● Data to examine
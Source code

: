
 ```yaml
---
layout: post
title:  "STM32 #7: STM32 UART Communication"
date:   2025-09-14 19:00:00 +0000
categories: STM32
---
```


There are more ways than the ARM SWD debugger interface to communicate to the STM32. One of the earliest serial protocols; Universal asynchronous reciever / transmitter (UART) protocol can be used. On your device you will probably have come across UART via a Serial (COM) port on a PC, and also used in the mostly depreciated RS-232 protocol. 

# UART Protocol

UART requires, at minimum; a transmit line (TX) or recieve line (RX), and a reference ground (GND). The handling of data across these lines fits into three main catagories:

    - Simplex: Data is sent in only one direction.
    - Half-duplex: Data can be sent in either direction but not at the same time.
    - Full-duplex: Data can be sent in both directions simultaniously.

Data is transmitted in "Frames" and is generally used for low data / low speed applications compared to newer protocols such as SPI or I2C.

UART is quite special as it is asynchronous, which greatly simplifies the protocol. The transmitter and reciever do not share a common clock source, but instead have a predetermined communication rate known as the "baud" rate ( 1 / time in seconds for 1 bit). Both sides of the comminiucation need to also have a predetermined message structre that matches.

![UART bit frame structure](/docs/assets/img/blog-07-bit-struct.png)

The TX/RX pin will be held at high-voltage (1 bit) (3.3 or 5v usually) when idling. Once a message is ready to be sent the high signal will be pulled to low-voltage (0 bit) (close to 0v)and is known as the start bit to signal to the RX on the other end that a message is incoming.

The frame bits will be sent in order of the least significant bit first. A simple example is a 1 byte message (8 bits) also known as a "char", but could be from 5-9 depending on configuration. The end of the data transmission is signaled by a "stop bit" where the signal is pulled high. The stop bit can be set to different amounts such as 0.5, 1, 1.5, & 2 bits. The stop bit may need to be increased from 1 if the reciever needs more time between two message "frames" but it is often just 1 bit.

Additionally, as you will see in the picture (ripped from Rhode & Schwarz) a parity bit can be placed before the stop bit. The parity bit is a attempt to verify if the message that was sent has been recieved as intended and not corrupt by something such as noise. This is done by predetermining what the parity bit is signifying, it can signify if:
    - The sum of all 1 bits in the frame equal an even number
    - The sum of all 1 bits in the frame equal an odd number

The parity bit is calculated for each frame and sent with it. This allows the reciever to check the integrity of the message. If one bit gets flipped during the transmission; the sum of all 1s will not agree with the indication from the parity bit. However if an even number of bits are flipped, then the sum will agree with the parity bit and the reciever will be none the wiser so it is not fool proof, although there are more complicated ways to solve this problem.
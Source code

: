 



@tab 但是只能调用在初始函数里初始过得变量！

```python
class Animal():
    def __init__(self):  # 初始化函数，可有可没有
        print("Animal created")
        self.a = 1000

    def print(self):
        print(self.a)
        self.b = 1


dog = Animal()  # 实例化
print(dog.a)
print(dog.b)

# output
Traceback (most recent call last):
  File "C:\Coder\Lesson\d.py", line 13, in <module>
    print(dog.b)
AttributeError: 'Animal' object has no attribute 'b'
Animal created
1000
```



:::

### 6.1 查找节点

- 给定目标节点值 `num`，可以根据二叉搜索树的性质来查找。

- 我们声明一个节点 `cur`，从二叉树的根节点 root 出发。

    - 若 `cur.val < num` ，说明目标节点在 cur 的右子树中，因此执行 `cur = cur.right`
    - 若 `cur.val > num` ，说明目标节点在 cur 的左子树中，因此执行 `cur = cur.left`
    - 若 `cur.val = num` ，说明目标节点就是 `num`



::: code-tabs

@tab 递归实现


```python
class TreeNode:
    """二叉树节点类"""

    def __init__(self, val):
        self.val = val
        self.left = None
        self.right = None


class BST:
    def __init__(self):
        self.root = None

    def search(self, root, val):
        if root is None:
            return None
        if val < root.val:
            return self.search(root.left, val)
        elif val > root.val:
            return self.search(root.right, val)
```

● Task to complete
Lines of the material may hold the string "说明目标节点在". Copy each one that does.

● Result
    - 若 `cur.val < num` ，说明目标节点在 cur 的右子树中，因此执行 `cur = cur.right`
    - 若 `cur.val > num` ，说明目标节点在 cur 的左子树中，因此执行 `cur = cur.left`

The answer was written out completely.